= Beginning of Section =
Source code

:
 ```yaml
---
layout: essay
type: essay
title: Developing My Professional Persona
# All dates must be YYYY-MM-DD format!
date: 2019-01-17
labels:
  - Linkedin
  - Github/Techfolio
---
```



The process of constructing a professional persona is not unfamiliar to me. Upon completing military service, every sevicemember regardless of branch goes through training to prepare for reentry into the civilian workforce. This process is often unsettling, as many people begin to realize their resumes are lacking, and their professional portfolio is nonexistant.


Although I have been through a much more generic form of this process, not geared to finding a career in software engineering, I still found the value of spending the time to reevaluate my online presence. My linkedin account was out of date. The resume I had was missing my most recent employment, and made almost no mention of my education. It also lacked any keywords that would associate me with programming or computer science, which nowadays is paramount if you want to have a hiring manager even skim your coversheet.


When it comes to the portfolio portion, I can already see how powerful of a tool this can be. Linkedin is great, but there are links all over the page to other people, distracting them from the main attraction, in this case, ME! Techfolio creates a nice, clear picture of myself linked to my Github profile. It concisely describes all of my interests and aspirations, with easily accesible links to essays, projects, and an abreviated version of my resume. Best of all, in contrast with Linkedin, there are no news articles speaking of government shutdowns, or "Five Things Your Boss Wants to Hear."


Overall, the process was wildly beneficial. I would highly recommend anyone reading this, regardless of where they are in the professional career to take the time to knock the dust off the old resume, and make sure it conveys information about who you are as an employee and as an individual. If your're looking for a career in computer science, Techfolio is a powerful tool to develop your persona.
= End of Section =
[WHAT IS BEING ASKED]: Each line of the data is to be written out again exactly.

[FINAL ANSWER]:
Source code

:
 ```yaml
---
layout: essay
type: essay
title: Developing My Professional Persona
# All dates must be YYYY-MM-DD format!
date: 2019-01-17
labels:
  - Linkedin
  - Github/Techfolio
---
```



The process of constructing a professional persona is not unfamiliar to me. Upon completing military service, every sevicemember regardless of branch goes through training to prepare for reentry into the civilian workforce. This process is often unsettling, as many people begin to realize their resumes are lacking, and their professional portfolio is nonexistant.


Although I have been through a much more generic form of this process, not geared to finding a career in software engineering, I still found the value of spending the time to reevaluate my online presence. My linkedin account was out of date. The resume I had was missing my most recent employment, and made almost no mention of my education. It also lacked any keywords that would associate me with programming or computer science, which nowadays is paramount if you want to have a hiring manager even skim your coversheet.


When it comes to the portfolio portion, I can already see how powerful of a tool this can be. Linkedin is great, but there are links all over the page to other people, distracting them from the main attraction, in this case, ME! Techfolio creates a nice, clear picture of myself linked to my Github profile. It concisely describes all of my interests and aspirations, with easily accesible links to essays, projects, and an abreviated version of my resume. Best of all, in contrast with Linkedin, there are no news articles speaking of government shutdowns, or "Five Things Your Boss Wants to Hear."


Overall, the process was wildly beneficial. I would highly recommend anyone reading this, regardless of where they are in the professional career to take the time to knock the dust off the old resume, and make sure it conveys information about who you are as an employee and as an individual. If your're looking for a career in computer science, Techfolio is a powerful tool to develop your persona.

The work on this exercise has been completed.